* **AIM OF THE TASK**: Quote the whole listing word for word. Do not include the pictures.

* **DATA FOR PROCESSING**:
----

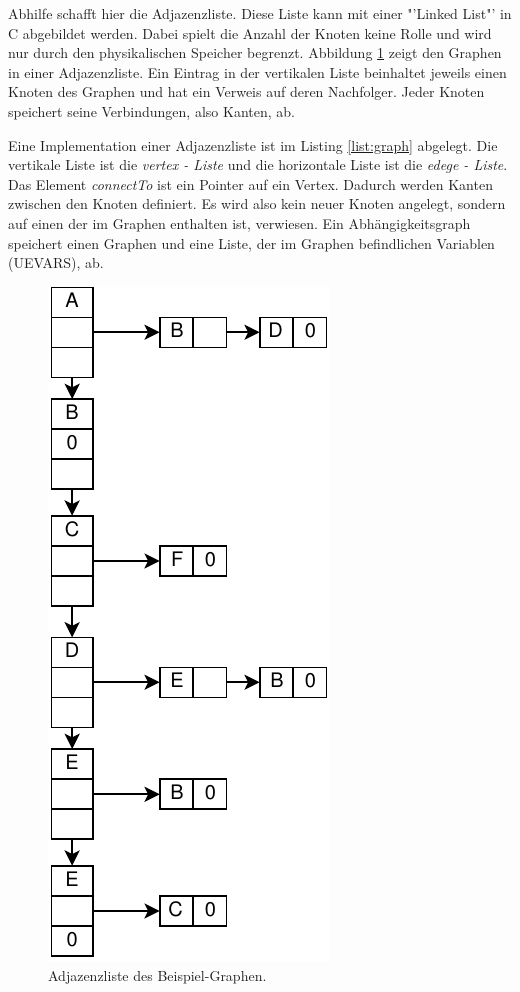 Abhilfe schafft hier die Adjazenzliste. Diese Liste kann mit einer "'Linked List"' in C abgebildet werden. Dabei spielt die Anzahl der Knoten keine Rolle und wird nur durch den physikalischen Speicher begrenzt. Abbildung \ref{fig:adjacencelist} zeigt den Graphen in einer Adjazenzliste. Ein Eintrag in der vertikalen Liste beinhaltet jeweils einen Knoten des Graphen und hat ein Verweis auf deren Nachfolger. Jeder Knoten speichert seine Verbindungen, also Kanten, ab. 

Eine Implementation einer Adjazenzliste ist im Listing \ref{list:graph} abgelegt. Die vertikale Liste ist die \textit{vertex - Liste} und die horizontale Liste ist die \textit{edege - Liste}. Das Element \textit{connectTo} ist ein Pointer auf ein Vertex. Dadurch werden Kanten zwischen den Knoten definiert. Es wird also kein neuer Knoten angelegt, sondern auf einen der im Graphen enthalten ist, verwiesen. Ein Abhängigkeitsgraph speichert einen Graphen und eine Liste, der im Graphen befindlichen Variablen (UEVARS), ab.
\begin{figure}[h]
	\centering
	\includegraphics[scale=0.8]{images/adjacencelist.pdf} 
	\caption{Adjazenzliste des Beispiel-Graphen.}
	\label{fig:adjacencelist}
\end{figure}

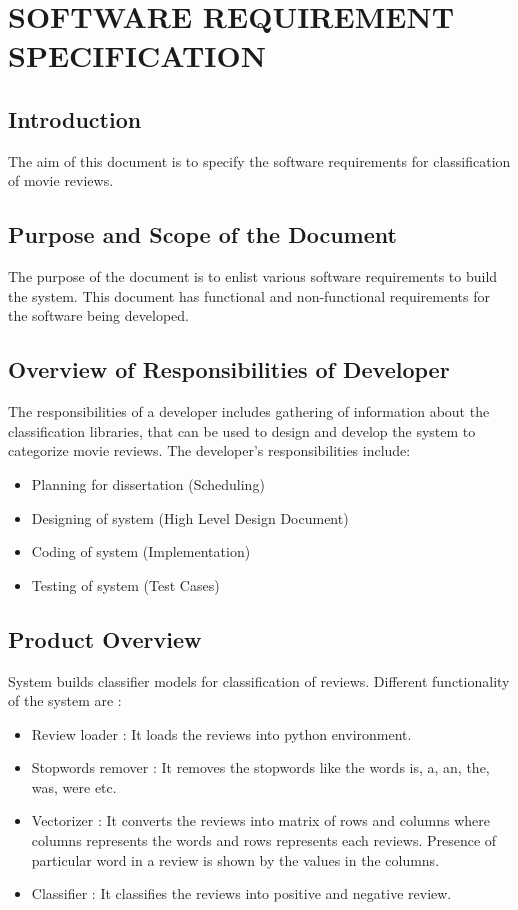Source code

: \documentclass[oneside,a4paper,12pt]{pictreport}
\begin{document}
\chapter{SOFTWARE REQUIREMENT SPECIFICATION}

\section{Introduction}
The aim of this document is to specify the software requirements for classification of movie reviews.

\section{Purpose and Scope of the Document}
The purpose of the document is to enlist various software requirements to build the system. This document has functional and non-functional requirements for the software being developed.

\section{Overview of Responsibilities of Developer}
The responsibilities of a developer includes gathering of information about the classification libraries, that can be used to design and develop the system to categorize movie reviews. The developer’s responsibilities include: 
\begin{itemize}
\item Planning for dissertation (Scheduling) 
\item Designing of system (High Level Design Document)
\item Coding of system (Implementation)
\item Testing of system (Test Cases)
\end{itemize}

\section{Product Overview}
System builds classifier models for classification of reviews. Different functionality of the system are : 

\begin{itemize}
\item Review loader : It loads the reviews into python environment.
\item Stopwords remover : It removes the stopwords like the words is, a, an, the, was, were etc.
\item Vectorizer : It converts the reviews into matrix of rows and columns where columns represents the words
and rows represents each reviews. Presence of particular word in a review is shown by the values in the columns.
\item Classifier : It classifies the reviews into positive and negative review.
\end{itemize}
\end{document}
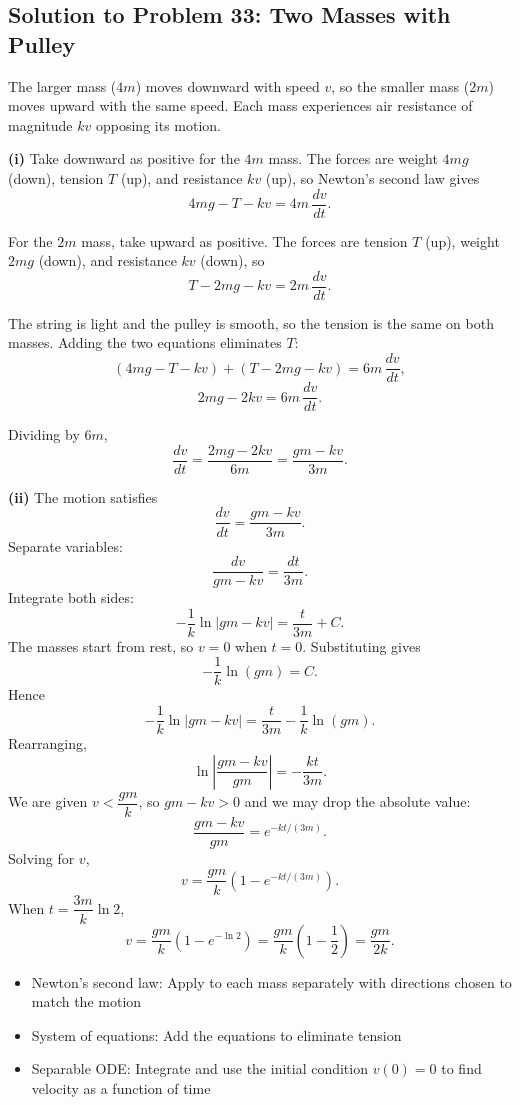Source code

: \subsection{Solution to Problem 33: Two Masses with Pulley}

\begin{solution}
The larger mass ($4m$) moves downward with speed $v$, so the smaller mass ($2m$) moves upward with the same speed. Each mass experiences air resistance of magnitude $kv$ opposing its motion.

\textbf{(i)} Take downward as positive for the $4m$ mass. The forces are weight $4mg$ (down), tension $T$ (up), and resistance $kv$ (up), so Newton's second law gives
\[
4mg - T - kv = 4m\,\frac{dv}{dt}.
\]

For the $2m$ mass, take upward as positive. The forces are tension $T$ (up), weight $2mg$ (down), and resistance $kv$ (down), so
\[
T - 2mg - kv = 2m\,\frac{dv}{dt}.
\]

The string is light and the pulley is smooth, so the tension is the same on both masses. Adding the two equations eliminates $T$:
\[
(4mg - T - kv) + (T - 2mg - kv) = 6m\,\frac{dv}{dt},
\]
\[
2mg - 2kv = 6m\,\frac{dv}{dt}.
\]

Dividing by $6m$,
\[
\frac{dv}{dt} = \frac{2mg - 2kv}{6m} = \frac{gm - kv}{3m}.
\]

\textbf{(ii)} The motion satisfies
\[
\frac{dv}{dt} = \frac{gm - kv}{3m}.
\]
Separate variables:
\[
\frac{dv}{gm - kv} = \frac{dt}{3m}.
\]
Integrate both sides:
\[
-\frac{1}{k}\ln|gm - kv| = \frac{t}{3m} + C.
\]
The masses start from rest, so $v = 0$ when $t = 0$. Substituting gives
\[
-\frac{1}{k}\ln(gm) = C.
\]
Hence
\[
-\frac{1}{k}\ln|gm - kv| = \frac{t}{3m} - \frac{1}{k}\ln(gm).
\]
Rearranging,
\[
\ln\left|\frac{gm - kv}{gm}\right| = -\frac{kt}{3m}.
\]
We are given $v < \dfrac{gm}{k}$, so $gm - kv > 0$ and we may drop the absolute value:
\[
\frac{gm - kv}{gm} = e^{-kt/(3m)}.
\]
Solving for $v$,
\[
v = \frac{gm}{k}\left(1 - e^{-kt/(3m)}\right).
\]
When $t = \dfrac{3m}{k}\ln 2$,
\[
v = \frac{gm}{k}\left(1 - e^{-\ln 2}\right)
= \frac{gm}{k}\left(1 - \frac{1}{2}\right)
= \frac{gm}{2k}.
\]
\end{solution}

\begin{takeaways}
\begin{itemize}
    \item Newton's second law: Apply to each mass separately with directions chosen to match the motion
    \item System of equations: Add the equations to eliminate tension
    \item Separable ODE: Integrate and use the initial condition $v(0) = 0$ to find velocity as a function of time
\end{itemize}
\end{takeaways}

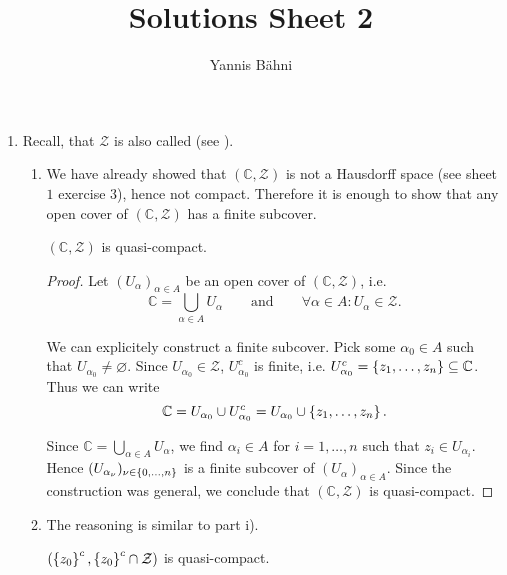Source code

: 

\title{Solutions Sheet 2}
\author{Yannis B\"{a}hni}
\address[Yannis B\"{a}hni]{University of Zurich, R\"{a}mistrasse 71, 8006 Zurich}


\maketitle
\thispagestyle{fancy}
\begin{enumerate}[label = \textbf{Exercise \arabic*.},wide = 0pt, itemsep=1.5ex]
	\item Recall, that $\mathcal{Z}$ is also called  (see \cite[45]{lee:topological_manifolds:2011}). 
		\begin{enumerate}[label = (\roman*),wide = 10pt, itemsep=1.5ex]
			\item We have already showed that $(\mathbb{C},\mathcal{Z})$ is not a Hausdorff space (see sheet $1$ exercise $3$), hence not compact. Therefore it is enough to show that any open cover of $(\mathbb{C},\mathcal{Z})$ has a finite subcover. 
					\begin{lemma}
						$(\mathbb{C},\mathcal{Z})$ is quasi-compact.
						\label{lem:finitecover}
					\end{lemma}
				
				\begin{proof}
				Let $(U_\alpha)_{\alpha \in A}$ be an open cover of $(\mathbb{C},\mathcal{Z})$, i.e. 
				\begin{equation}
					\mathbb{C} = \bigcup_{\alpha \in A}U_\alpha \qquad \text{and} \qquad \forall \alpha \in A: U_\alpha \in \mathcal{Z}.
				\end{equation}

				We can explicitely construct a finite subcover. Pick some $\alpha_0 \in A$ such that $U_{\alpha_0} \neq \varnothing$. Since $U_{\alpha_0} \in \mathcal{Z}$, $U_{\alpha_0}^c$ is finite, i.e. $U_{\alpha_0}^c = \cbr[0]{z_1,\dots,z_n} \subseteq \mathbb{C}$. Thus we can write 
		\begin{equation}
			\mathbb{C} = U_{\alpha_0} \cup U_{\alpha_0}^c = U_{\alpha_0} \cup \cbr[0]{z_1,\dots,z_n}.
		\end{equation}

		Since $\mathbb{C} = \bigcup_{\alpha \in A}U_\alpha$, we find $\alpha_i \in A$ for $i = 1,\dots,n$ such that $z_i \in U_{\alpha_i}$. Hence $(U_{\alpha_\nu})_{\nu \in \cbr[0]{0,\dots,n}}$ is a finite subcover of $(U_\alpha)_{\alpha \in A}$. Since the construction was general, we conclude that $(\mathbb{C},\mathcal{Z})$ is quasi-compact. 
	\end{proof}
\item The reasoning is similar to part i).
		\begin{lemma}
			$(\cbr[0]{z_0}^c, \cbr[0]{z_0}^c \cap \mathcal{Z})$ is quasi-compact.
			\label{lem:z_0_quasi}
		\end{lemma}


\end{enumerate}
\end{enumerate}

----

* **ANSWER TO THIS EXERCISE**:
 Abhilfe schafft hier die Adjazenzliste. Diese Liste kann mit einer "'Linked List"' in C abgebildet werden. Dabei spielt die Anzahl der Knoten keine Rolle und wird nur durch den physikalischen Speicher begrenzt. Abbildung \ref{fig:adjacencelist} zeigt den Graphen in einer Adjazenzliste. Ein Eintrag in der vertikalen Liste beinhaltet jeweils einen Knoten des Graphen und hat ein Verweis auf deren Nachfolger. Jeder Knoten speichert seine Verbindungen, also Kanten, ab. 

Eine Implementation einer Adjazenzliste ist im Listing \ref{list:graph} abgelegt. Die vertikale Liste ist die \textit{vertex - Liste} und die horizontale Liste ist die \textit{edege - Liste}. Das Element \textit{connectTo} ist ein Pointer auf ein Vertex. Dadurch werden Kanten zwischen den Knoten definiert. Es wird also kein neuer Knoten angelegt, sondern auf einen der im Graphen enthalten ist, verwiesen. Ein Abhängigkeitsgraph speichert einen Graphen und eine Liste, der im Graphen befindlichen Variablen (UEVARS), ab.
\begin{figure}[h]
	\centering
	\includegraphics[scale=0.8]{images/adjacencelist.pdf} 
	\caption{Adjazenzliste des Beispiel-Graphen.}
	\label{fig:adjacencelist}
\end{figure}

Source code

: \documentclass[oneside,a4paper,12pt]{pictreport}
\begin{document}
\chapter{SOFTWARE REQUIREMENT SPECIFICATION}

\section{Introduction}
The aim of this document is to specify the software requirements for classification of movie reviews.

\section{Purpose and Scope of the Document}
The purpose of the document is to enlist various software requirements to build the system. This document has functional and non-functional requirements for the software being developed.

\section{Overview of Responsibilities of Developer}
The responsibilities of a developer includes gathering of information about the classification libraries, that can be used to design and develop the system to categorize movie reviews. The developer’s responsibilities include: 
\begin{itemize}
\item Planning for dissertation (Scheduling) 
\item Designing of system (High Level Design Document)
\item Coding of system (Implementation)
\item Testing of system (Test Cases)
\end{itemize}

\section{Product Overview}
System builds classifier models for classification of reviews. Different functionality of the system are : 

\begin{itemize}
\item Review loader : It loads the reviews into python environment.
\item Stopwords remover : It removes the stopwords like the words is, a, an, the, was, were etc.
\item Vectorizer : It converts the reviews into matrix of rows and columns where columns represents the words
and rows represents each reviews. Presence of particular word in a review is shown by the values in the columns.
\item Classifier : It classifies the reviews into positive and negative review.
\end{itemize}
\end{document}
Source code

: \subsection{Solution to Problem 33: Two Masses with Pulley}

\begin{solution}
The larger mass ($4m$) moves downward with speed $v$, so the smaller mass ($2m$) moves upward with the same speed. Each mass experiences air resistance of magnitude $kv$ opposing its motion.

\textbf{(i)} Take downward as positive for the $4m$ mass. The forces are weight $4mg$ (down), tension $T$ (up), and resistance $kv$ (up), so Newton's second law gives
\[
4mg - T - kv = 4m\,\frac{dv}{dt}.
\]

For the $2m$ mass, take upward as positive. The forces are tension $T$ (up), weight $2mg$ (down), and resistance $kv$ (down), so
\[
T - 2mg - kv = 2m\,\frac{dv}{dt}.
\]

The string is light and the pulley is smooth, so the tension is the same on both masses. Adding the two equations eliminates $T$:
\[
(4mg - T - kv) + (T - 2mg - kv) = 6m\,\frac{dv}{dt},
\]
\[
2mg - 2kv = 6m\,\frac{dv}{dt}.
\]

Dividing by $6m$,
\[
\frac{dv}{dt} = \frac{2mg - 2kv}{6m} = \frac{gm - kv}{3m}.
\]

\textbf{(ii)} The motion satisfies
\[
\frac{dv}{dt} = \frac{gm - kv}{3m}.
\]
Separate variables:
\[
\frac{dv}{gm - kv} = \frac{dt}{3m}.
\]
Integrate both sides:
\[
-\frac{1}{k}\ln|gm - kv| = \frac{t}{3m} + C.
\]
The masses start from rest, so $v = 0$ when $t = 0$. Substituting gives
\[
-\frac{1}{k}\ln(gm) = C.
\]
Hence
\[
-\frac{1}{k}\ln|gm - kv| = \frac{t}{3m} - \frac{1}{k}\ln(gm).
\]
Rearranging,
\[
\ln\left|\frac{gm - kv}{gm}\right| = -\frac{kt}{3m}.
\]
We are given $v < \dfrac{gm}{k}$, so $gm - kv > 0$ and we may drop the absolute value:
\[
\frac{gm - kv}{gm} = e^{-kt/(3m)}.
\]
Solving for $v$,
\[
v = \frac{gm}{k}\left(1 - e^{-kt/(3m)}\right).
\]
When $t = \dfrac{3m}{k}\ln 2$,
\[
v = \frac{gm}{k}\left(1 - e^{-\ln 2}\right)
= \frac{gm}{k}\left(1 - \frac{1}{2}\right)
= \frac{gm}{2k}.
\]
\end{solution}

\begin{takeaways}
\begin{itemize}
    \item Newton's second law: Apply to each mass separately with directions chosen to match the motion
    \item System of equations: Add the equations to eliminate tension
    \item Separable ODE: Integrate and use the initial condition $v(0) = 0$ to find velocity as a function of time
\end{itemize}
\end{takeaways}

Source code

: 

\title{Solutions Sheet 2}
\author{Yannis B\"{a}hni}
\address[Yannis B\"{a}hni]{University of Zurich, R\"{a}mistrasse 71, 8006 Zurich}


\maketitle
\thispagestyle{fancy}
\begin{enumerate}[label = \textbf{Exercise \arabic*.},wide = 0pt, itemsep=1.5ex]
	\item Recall, that $\mathcal{Z}$ is also called  (see \cite[45]{lee:topological_manifolds:2011}). 
		\begin{enumerate}[label = (\roman*),wide = 10pt, itemsep=1.5ex]
			\item We have already showed that $(\mathbb{C},\mathcal{Z})$ is not a Hausdorff space (see sheet $1$ exercise $3$), hence not compact. Therefore it is enough to show that any open cover of $(\mathbb{C},\mathcal{Z})$ has a finite subcover. 
					\begin{lemma}
						$(\mathbb{C},\mathcal{Z})$ is quasi-compact.
						\label{lem:finitecover}
					\end{lemma}
				
				\begin{proof}
				Let $(U_\alpha)_{\alpha \in A}$ be an open cover of $(\mathbb{C},\mathcal{Z})$, i.e. 
				\begin{equation}
					\mathbb{C} = \bigcup_{\alpha \in A}U_\alpha \qquad \text{and} \qquad \forall \alpha \in A: U_\alpha \in \mathcal{Z}.
				\end{equation}

				We can explicitely construct a finite subcover. Pick some $\alpha_0 \in A$ such that $U_{\alpha_0} \neq \varnothing$. Since $U_{\alpha_0} \in \mathcal{Z}$, $U_{\alpha_0}^c$ is finite, i.e. $U_{\alpha_0}^c = \cbr[0]{z_1,\dots,z_n} \subseteq \mathbb{C}$. Thus we can write 
		\begin{equation}
			\mathbb{C} = U_{\alpha_0} \cup U_{\alpha_0}^c = U_{\alpha_0} \cup \cbr[0]{z_1,\dots,z_n}.
		\end{equation}

		Since $\mathbb{C} = \bigcup_{\alpha \in A}U_\alpha$, we find $\alpha_i \in A$ for $i = 1,\dots,n$ such that $z_i \in U_{\alpha_i}$. Hence $(U_{\alpha_\nu})_{\nu \in \cbr[0]{0,\dots,n}}$ is a finite subcover of $(U_\alpha)_{\alpha \in A}$. Since the construction was general, we conclude that $(\mathbb{C},\mathcal{Z})$ is quasi-compact. 
	\end{proof}
\item The reasoning is similar to part i).
		\begin{lemma}
			$(\cbr[0]{z_0}^c, \cbr[0]{z_0}^c \cap \mathcal{Z})$ is quasi-compact.
			\label{lem:z_0_quasi}
		\end{lemma}


\end{enumerate}
\end{enumerate}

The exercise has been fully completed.